** Given data follows **

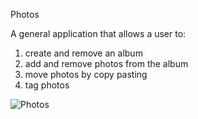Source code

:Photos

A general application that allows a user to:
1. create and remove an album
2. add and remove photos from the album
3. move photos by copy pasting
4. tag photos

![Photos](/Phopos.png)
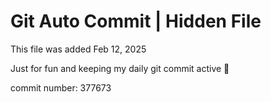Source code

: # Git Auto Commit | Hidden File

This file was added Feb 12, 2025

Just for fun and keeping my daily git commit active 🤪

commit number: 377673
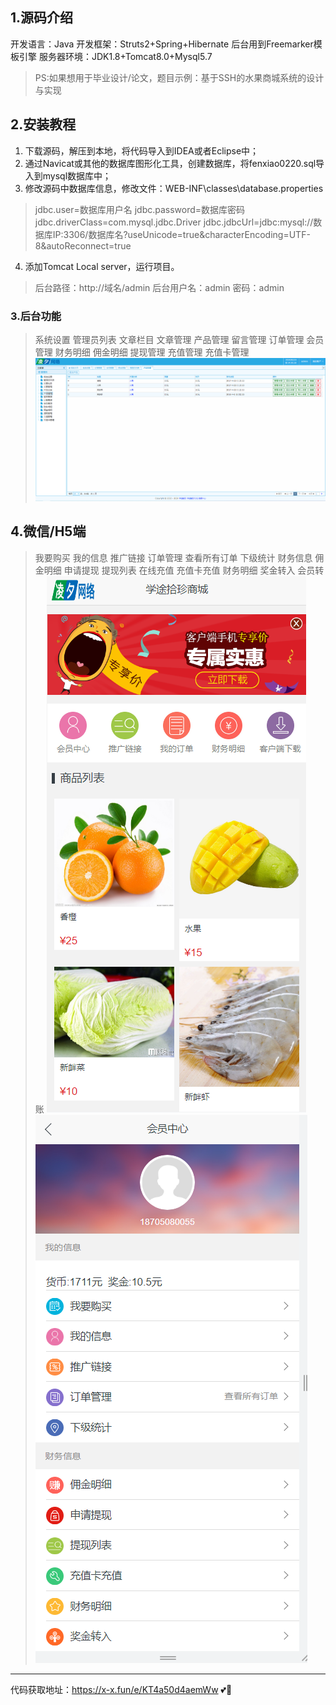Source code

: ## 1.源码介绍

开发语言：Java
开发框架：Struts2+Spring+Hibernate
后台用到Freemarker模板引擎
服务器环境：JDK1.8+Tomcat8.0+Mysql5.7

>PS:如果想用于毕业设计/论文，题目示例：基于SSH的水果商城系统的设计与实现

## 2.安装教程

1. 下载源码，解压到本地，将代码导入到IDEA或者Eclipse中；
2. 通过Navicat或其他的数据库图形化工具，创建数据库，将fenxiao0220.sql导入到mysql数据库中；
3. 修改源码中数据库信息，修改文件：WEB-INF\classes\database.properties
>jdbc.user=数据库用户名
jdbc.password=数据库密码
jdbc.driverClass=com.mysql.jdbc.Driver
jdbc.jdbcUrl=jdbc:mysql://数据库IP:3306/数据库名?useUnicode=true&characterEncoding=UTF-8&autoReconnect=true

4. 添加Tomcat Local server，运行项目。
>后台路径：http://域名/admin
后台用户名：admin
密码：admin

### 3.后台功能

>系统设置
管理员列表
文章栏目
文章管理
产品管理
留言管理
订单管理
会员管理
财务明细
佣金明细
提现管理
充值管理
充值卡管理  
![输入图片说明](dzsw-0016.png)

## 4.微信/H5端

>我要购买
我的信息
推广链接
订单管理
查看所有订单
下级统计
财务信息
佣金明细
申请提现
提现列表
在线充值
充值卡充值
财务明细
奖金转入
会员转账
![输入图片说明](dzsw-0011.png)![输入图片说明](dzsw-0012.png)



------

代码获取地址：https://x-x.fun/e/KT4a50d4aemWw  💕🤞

** End of Given data **

● Exercise details
Restate the data above word for word. Skip every picture.

● Expected answer
Source code

:Photos

A general application that allows a user to:
1. create and remove an album
2. add and remove photos from the album
3. move photos by copy pasting
4. tag photos

![Photos](/Phopos.png)
Source code

: # Git Auto Commit | Hidden File

This file was added Feb 12, 2025

Just for fun and keeping my daily git commit active 🤪

commit number: 377673
Source code

: ## 1.源码介绍

开发语言：Java
开发框架：Struts2+Spring+Hibernate
后台用到Freemarker模板引擎
服务器环境：JDK1.8+Tomcat8.0+Mysql5.7

>PS:如果想用于毕业设计/论文，题目示例：基于SSH的水果商城系统的设计与实现

## 2.安装教程

1. 下载源码，解压到本地，将代码导入到IDEA或者Eclipse中；
2. 通过Navicat或其他的数据库图形化工具，创建数据库，将fenxiao0220.sql导入到mysql数据库中；
3. 修改源码中数据库信息，修改文件：WEB-INF\classes\database.properties
>jdbc.user=数据库用户名
jdbc.password=数据库密码
jdbc.driverClass=com.mysql.jdbc.Driver
jdbc.jdbcUrl=jdbc:mysql://数据库IP:3306/数据库名?useUnicode=true&characterEncoding=UTF-8&autoReconnect=true

4. 添加Tomcat Local server，运行项目。
>后台路径：http://域名/admin
后台用户名：admin
密码：admin

### 3.后台功能

>系统设置
管理员列表
文章栏目
文章管理
产品管理
留言管理
订单管理
会员管理
财务明细
佣金明细
提现管理
充值管理
充值卡管理  
![输入图片说明](dzsw-0016.png)

## 4.微信/H5端

>我要购买
我的信息
推广链接
订单管理
查看所有订单
下级统计
财务信息
佣金明细
申请提现
提现列表
在线充值
充值卡充值
财务明细
奖金转入
会员转账
![输入图片说明](dzsw-0011.png)![输入图片说明](dzsw-0012.png)



------

代码获取地址：https://x-x.fun/e/KT4a50d4aemWw  💕🤞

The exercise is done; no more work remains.